SteveH Posted August 17, 2006 Posted August 17, 2006 If a client is looking to give a more guaranteed contribution to their employees, what affect does writing into a profit sharing document that the contribution will be 10% of pay? Typically you would just list it as discretionary and then allocate an amount that would equal 10% of pay. If the document actually dictated that the allocation would be 10% of pay, and then the client did not contribute 10% of pay what are the consequences? Are you in effect creating a Money Purchase Plan subject to minimum funding if you write in the 10% of pay? You can ammend a plan within the couple months after the plan year, but when MPP were a little more common, we would tell employers that once someone worked the 1000 requirement they were entitled to the contribution. So you couldn't really change a MPP formula past mid year. I am trying to determine the difference between a Profit Sharing plan with the contribution fomula written into the document and a Money Purchase Plan.
jpod Posted August 17, 2006 Posted August 17, 2006 1. PS plans can be designed to avoid J&S requirements; MPP plans cannot. 2. PS plans not subject to minimum funding requirements and minimum fundnig excise tax; MPP plans are. 3. PS plans not subject to ERISA 204(h); MPP plans are. 4. Can't incorporate a cash or deferred feature into a MPP plan. There may be more differences but these are off the top of the head. You can have a PS plan with a fixed contribution formula. Just make sure that the plan says, somewhere, that it is a PS plan.
SteveH Posted August 17, 2006 Author Posted August 17, 2006 I am just wondering from a contribution persepctive. For instance if the plan says that the allocation will be 15% of pay, but the employer doesn't have the money, what happens? Has the employer not deposited the required contribution and therefore has gotten the company into an excise tax situation?

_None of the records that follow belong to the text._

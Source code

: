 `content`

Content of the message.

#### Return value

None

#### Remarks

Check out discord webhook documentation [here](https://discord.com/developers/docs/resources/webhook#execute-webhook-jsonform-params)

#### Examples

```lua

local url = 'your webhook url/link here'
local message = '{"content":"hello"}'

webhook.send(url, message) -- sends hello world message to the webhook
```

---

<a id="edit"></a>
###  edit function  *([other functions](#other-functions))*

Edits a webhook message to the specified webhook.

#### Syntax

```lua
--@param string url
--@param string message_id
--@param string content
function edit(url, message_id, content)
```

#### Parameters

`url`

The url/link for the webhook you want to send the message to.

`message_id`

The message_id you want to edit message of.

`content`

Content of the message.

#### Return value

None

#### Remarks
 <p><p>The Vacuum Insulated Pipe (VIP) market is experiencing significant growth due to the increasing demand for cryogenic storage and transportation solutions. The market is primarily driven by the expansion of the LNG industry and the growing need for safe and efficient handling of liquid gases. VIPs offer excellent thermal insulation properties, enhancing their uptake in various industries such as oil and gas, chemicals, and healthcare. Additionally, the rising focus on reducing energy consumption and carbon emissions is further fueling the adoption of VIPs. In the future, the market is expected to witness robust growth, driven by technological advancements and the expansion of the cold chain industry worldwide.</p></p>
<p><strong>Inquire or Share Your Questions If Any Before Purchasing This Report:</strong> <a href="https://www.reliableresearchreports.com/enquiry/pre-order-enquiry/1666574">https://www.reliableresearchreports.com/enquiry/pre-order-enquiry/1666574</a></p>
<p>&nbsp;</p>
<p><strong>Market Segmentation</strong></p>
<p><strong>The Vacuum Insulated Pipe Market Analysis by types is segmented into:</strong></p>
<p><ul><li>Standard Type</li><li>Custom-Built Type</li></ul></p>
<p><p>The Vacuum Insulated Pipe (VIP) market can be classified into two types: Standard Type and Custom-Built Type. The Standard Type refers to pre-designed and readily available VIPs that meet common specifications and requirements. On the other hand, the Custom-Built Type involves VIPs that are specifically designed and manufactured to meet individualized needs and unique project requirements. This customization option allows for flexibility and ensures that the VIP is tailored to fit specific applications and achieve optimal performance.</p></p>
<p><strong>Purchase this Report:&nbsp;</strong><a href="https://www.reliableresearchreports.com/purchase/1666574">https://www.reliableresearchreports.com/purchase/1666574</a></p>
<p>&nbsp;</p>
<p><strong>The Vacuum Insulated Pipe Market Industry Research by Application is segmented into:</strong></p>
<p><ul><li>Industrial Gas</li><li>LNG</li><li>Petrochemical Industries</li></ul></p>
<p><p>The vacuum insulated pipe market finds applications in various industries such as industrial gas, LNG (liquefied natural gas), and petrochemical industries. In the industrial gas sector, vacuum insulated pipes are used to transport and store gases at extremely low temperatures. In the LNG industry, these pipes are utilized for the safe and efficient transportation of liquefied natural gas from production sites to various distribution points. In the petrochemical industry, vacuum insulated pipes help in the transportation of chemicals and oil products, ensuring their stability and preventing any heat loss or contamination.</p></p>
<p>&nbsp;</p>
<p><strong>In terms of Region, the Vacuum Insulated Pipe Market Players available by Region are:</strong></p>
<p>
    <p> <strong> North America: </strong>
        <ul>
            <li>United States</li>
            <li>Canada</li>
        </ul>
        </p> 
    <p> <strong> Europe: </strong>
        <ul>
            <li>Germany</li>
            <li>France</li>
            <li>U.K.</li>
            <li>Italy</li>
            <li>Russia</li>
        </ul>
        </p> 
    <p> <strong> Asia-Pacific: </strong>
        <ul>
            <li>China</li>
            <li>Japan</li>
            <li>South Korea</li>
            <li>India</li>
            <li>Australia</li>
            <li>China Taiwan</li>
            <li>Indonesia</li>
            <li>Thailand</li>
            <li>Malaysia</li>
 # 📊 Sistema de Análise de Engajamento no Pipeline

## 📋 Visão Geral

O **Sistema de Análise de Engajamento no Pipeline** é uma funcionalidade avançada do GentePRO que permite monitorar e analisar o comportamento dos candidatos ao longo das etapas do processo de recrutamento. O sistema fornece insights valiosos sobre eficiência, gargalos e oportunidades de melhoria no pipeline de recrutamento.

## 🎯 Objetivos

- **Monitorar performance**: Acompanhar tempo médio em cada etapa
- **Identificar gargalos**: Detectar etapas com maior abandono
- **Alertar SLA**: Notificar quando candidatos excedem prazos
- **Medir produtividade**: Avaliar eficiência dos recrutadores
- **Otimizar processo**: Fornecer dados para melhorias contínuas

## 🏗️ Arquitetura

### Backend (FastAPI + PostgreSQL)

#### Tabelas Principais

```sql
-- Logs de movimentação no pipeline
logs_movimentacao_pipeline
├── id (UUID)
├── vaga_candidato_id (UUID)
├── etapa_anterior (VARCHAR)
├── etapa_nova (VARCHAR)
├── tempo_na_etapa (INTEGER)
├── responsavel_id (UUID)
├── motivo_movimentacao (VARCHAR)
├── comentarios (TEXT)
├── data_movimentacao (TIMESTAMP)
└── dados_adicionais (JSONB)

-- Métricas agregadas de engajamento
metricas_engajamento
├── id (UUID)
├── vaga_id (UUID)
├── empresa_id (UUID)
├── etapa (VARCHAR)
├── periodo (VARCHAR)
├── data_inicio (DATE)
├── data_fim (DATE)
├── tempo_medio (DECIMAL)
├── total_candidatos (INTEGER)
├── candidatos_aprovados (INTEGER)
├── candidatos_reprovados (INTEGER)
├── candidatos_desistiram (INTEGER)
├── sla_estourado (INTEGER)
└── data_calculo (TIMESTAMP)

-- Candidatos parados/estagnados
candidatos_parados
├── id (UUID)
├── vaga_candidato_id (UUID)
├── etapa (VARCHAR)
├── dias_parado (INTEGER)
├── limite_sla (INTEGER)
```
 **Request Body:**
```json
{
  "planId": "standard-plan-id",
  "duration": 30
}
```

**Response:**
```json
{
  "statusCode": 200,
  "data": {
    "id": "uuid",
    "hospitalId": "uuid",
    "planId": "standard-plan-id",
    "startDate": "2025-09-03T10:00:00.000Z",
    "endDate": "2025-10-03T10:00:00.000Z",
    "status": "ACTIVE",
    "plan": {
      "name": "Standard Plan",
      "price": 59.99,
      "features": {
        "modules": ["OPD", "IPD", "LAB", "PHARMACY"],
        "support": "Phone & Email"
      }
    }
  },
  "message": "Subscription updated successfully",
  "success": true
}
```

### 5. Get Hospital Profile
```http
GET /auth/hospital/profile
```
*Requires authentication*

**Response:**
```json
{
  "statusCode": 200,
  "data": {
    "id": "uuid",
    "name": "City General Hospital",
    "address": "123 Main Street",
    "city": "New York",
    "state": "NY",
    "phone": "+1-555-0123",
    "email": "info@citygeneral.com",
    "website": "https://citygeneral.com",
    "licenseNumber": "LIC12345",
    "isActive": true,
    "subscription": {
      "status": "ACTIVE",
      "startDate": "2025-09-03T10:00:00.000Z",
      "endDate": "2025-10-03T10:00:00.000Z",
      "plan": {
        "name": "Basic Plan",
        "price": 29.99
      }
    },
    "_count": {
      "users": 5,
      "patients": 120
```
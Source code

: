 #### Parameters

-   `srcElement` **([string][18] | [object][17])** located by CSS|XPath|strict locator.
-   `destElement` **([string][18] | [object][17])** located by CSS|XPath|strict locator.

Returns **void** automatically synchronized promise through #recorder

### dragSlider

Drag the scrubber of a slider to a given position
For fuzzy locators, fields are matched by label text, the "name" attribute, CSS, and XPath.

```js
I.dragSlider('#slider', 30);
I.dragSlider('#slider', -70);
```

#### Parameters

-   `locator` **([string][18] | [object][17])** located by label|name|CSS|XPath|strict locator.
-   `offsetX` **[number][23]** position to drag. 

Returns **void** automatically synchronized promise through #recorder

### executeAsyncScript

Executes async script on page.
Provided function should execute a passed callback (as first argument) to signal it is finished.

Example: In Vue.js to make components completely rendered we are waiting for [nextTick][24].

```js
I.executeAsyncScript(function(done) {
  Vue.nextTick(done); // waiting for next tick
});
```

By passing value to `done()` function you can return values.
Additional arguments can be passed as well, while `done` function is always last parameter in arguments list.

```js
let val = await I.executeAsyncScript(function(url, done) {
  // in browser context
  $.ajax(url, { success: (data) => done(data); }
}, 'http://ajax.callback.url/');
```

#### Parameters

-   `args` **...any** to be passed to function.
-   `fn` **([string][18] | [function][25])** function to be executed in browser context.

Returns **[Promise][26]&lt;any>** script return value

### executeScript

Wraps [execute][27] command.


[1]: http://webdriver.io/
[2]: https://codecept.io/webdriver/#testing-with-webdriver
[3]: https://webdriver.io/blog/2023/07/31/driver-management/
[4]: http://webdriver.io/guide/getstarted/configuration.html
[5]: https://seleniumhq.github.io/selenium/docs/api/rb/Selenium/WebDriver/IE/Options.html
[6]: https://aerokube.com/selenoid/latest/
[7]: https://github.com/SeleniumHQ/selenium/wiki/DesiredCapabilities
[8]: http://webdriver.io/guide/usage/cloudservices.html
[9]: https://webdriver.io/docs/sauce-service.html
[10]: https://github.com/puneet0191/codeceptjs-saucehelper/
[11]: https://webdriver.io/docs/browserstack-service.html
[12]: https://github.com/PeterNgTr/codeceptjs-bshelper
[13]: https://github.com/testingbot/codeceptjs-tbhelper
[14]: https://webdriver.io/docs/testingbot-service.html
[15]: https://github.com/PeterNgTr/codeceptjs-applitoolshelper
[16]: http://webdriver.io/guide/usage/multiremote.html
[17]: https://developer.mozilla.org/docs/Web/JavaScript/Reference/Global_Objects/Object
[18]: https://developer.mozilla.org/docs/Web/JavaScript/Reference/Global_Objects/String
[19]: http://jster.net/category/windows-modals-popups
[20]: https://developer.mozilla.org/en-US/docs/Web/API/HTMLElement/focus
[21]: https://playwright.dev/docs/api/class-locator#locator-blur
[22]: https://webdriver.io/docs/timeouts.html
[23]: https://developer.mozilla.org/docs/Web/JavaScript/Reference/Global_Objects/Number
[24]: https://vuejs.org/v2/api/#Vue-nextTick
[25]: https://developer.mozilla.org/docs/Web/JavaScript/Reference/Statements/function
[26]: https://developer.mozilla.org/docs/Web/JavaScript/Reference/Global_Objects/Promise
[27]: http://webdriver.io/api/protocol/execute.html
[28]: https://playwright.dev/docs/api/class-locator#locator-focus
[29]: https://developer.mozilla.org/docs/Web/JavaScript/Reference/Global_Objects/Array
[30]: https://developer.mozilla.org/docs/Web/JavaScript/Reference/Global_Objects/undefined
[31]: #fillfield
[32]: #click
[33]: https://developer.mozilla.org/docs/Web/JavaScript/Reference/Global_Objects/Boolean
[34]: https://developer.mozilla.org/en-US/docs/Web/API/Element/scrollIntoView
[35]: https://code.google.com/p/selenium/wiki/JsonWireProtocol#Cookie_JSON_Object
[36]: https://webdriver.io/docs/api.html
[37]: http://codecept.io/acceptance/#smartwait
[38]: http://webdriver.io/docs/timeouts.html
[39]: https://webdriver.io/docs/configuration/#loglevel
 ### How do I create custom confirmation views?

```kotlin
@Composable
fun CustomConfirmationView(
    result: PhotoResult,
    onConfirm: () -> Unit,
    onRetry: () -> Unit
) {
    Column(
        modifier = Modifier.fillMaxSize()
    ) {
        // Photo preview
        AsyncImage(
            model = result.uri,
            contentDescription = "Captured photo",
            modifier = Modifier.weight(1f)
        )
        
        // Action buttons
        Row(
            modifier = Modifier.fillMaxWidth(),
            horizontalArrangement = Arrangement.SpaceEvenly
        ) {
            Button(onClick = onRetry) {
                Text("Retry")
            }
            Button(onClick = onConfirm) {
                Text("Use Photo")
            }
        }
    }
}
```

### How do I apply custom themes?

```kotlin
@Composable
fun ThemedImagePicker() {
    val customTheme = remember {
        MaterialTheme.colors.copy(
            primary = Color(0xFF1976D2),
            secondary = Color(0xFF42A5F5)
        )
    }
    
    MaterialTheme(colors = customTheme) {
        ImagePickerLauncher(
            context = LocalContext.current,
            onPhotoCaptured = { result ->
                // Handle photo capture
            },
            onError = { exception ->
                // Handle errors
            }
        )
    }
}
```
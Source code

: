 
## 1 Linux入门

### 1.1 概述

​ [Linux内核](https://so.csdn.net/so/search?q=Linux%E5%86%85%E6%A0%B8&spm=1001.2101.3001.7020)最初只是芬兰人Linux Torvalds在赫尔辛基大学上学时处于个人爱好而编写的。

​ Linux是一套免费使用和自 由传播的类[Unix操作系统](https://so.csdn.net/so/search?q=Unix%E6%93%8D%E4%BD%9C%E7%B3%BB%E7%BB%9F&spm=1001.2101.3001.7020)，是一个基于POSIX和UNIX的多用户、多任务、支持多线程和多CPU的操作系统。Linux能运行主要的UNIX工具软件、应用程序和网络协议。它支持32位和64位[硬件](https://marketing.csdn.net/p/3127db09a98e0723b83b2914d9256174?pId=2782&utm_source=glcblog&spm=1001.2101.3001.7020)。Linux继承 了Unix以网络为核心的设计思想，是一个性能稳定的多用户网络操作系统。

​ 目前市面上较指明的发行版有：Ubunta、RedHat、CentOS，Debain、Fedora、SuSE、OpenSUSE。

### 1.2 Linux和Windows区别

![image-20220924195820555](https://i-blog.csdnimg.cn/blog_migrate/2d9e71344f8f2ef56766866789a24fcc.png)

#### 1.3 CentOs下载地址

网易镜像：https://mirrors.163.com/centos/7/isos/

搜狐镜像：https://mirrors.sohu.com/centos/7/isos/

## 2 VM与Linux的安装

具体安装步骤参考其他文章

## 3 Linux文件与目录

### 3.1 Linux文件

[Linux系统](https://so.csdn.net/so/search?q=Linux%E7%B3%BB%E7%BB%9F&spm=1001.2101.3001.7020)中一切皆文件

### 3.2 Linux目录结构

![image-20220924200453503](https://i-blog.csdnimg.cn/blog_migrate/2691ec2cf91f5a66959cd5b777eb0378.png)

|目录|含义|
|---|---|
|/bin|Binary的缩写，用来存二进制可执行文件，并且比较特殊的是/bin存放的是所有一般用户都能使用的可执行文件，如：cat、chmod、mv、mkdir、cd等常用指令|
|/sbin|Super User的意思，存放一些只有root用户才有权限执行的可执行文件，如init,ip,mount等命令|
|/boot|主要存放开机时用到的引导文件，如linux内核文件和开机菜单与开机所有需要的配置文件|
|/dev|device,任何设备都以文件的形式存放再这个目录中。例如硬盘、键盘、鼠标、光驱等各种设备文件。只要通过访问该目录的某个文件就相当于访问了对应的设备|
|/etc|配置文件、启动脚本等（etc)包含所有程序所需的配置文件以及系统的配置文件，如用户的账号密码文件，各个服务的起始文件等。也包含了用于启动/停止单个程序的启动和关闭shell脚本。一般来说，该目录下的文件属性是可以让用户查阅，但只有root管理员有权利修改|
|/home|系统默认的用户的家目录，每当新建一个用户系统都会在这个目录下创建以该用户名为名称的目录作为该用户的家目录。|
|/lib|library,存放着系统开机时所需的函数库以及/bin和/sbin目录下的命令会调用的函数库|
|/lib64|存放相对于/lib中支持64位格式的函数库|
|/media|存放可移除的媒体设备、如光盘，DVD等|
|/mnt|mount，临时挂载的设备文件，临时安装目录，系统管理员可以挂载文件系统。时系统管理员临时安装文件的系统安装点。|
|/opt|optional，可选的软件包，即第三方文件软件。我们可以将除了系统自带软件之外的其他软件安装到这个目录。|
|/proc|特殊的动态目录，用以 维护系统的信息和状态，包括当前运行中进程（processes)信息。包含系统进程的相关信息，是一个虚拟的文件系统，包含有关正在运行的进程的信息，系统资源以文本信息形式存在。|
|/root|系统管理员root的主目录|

jpod Posted August 17, 2006 Posted August 17, 2006 PS Plan = no excise tax. That doesn't mean that the employer does not have a past due obligation to the plan.
david rigby Posted August 17, 2006 Posted August 17, 2006 Isn't this an employee communciation issue more than a plan design issue? If the sponsor wants to give more in a PS plan, do so, and tell the employees that is your goal. Putting it in the plan is not worth the bother. I'm a retirement actuary. Nothing about my comments is intended or should be construed as investment, tax, legal or accounting advice. Occasionally, but not all the time, it might be reasonable to interpret my comments as actuarial or consulting advice.
QDROphile Posted August 18, 2006 Posted August 18, 2006 Is the plan disqualified if says that the participant's account will get a 15% contributionand it does not (most plans state a time limit for contributions)? Failure to comply with plan terms is a disqualifying event. If the employer is supposed to contribute 15% and does not, is the "past due" obligation an extension of credit by the plan and therefore a prohibited transaction?